In the entries below, count the lines holding "voidtek". Reply with the number only.
--- START ---
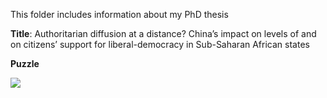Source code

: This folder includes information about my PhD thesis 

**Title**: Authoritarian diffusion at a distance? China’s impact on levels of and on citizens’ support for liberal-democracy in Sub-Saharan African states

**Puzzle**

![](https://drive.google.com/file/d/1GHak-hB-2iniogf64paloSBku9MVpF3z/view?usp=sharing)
--- END ---
--- START ---
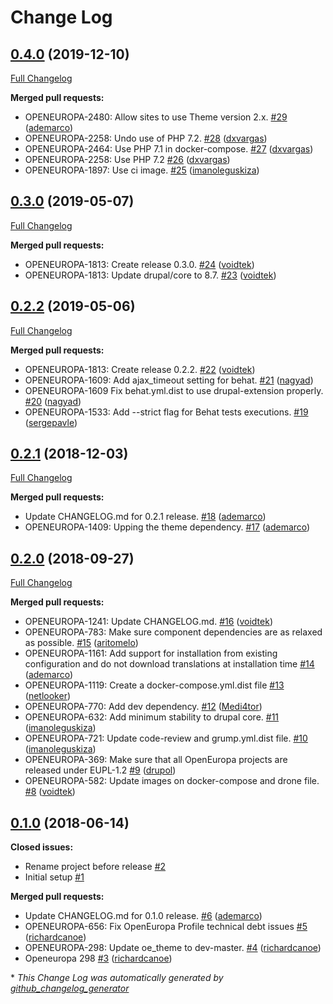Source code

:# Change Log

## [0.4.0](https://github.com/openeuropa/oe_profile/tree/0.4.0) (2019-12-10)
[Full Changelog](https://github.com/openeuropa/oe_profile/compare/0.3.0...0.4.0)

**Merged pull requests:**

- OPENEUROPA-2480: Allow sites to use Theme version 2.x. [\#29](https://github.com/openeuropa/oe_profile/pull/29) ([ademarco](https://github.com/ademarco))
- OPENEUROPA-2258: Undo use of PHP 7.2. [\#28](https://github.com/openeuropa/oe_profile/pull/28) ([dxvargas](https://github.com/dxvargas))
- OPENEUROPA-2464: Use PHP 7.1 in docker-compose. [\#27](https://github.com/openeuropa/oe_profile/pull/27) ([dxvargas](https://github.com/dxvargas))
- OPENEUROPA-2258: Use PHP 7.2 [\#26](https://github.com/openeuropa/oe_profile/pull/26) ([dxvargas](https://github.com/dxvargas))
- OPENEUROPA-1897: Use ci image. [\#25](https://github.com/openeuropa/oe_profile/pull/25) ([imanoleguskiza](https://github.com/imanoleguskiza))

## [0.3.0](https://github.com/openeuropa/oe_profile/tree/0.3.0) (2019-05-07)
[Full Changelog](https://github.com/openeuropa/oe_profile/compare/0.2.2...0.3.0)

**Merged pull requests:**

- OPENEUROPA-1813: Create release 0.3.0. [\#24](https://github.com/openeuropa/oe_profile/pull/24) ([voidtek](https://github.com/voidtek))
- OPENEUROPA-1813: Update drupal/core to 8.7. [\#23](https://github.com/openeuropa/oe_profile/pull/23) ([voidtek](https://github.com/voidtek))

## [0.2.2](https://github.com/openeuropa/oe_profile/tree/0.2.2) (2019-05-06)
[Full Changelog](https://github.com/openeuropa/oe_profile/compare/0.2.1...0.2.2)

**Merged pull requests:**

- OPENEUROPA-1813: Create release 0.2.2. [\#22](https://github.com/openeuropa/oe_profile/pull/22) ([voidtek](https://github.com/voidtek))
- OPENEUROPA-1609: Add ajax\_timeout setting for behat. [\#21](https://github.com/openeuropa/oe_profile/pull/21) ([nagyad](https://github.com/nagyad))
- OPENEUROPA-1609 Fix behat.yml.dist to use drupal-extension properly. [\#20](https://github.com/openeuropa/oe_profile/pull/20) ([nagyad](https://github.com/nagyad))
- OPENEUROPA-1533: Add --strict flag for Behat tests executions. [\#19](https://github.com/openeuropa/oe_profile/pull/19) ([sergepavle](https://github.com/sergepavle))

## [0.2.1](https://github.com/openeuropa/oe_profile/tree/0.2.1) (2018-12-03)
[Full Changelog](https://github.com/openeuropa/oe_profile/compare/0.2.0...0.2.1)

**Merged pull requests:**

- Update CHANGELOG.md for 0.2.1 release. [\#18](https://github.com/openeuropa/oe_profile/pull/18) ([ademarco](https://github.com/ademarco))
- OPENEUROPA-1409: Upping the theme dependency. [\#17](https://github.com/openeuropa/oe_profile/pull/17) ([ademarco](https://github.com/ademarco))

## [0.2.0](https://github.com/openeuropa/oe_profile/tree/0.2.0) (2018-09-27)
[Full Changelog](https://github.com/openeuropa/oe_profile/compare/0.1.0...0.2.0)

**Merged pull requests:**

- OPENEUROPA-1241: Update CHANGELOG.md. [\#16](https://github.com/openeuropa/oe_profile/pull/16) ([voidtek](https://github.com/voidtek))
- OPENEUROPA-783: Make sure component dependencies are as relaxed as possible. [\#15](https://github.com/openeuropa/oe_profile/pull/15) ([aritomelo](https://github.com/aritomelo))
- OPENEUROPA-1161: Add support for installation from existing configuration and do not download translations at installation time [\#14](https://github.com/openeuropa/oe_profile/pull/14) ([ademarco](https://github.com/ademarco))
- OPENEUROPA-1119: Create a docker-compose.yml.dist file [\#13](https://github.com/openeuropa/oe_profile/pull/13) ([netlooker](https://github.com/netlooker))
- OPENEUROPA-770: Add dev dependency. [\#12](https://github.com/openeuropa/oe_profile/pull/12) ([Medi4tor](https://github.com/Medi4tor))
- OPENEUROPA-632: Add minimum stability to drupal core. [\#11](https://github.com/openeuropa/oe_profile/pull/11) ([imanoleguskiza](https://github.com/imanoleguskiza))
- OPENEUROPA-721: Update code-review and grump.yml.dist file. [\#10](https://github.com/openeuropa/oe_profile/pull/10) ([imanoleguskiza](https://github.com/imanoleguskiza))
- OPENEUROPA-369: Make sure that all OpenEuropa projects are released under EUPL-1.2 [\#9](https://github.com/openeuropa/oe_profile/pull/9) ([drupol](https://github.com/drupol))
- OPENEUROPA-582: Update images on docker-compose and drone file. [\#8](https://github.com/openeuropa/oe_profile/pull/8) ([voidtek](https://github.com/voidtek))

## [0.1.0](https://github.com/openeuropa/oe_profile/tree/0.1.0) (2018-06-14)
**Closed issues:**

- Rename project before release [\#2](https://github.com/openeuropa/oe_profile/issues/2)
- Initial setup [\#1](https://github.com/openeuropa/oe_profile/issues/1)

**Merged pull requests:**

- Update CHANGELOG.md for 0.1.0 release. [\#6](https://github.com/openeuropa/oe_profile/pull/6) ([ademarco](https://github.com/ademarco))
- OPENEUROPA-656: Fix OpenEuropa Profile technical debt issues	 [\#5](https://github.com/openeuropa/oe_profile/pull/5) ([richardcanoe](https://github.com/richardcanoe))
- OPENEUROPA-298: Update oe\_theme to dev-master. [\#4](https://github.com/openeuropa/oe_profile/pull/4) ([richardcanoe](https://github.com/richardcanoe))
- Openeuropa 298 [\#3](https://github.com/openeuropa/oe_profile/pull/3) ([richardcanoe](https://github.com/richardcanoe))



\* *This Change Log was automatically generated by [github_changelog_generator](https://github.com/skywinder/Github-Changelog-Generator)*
--- END ---
Response box >> 5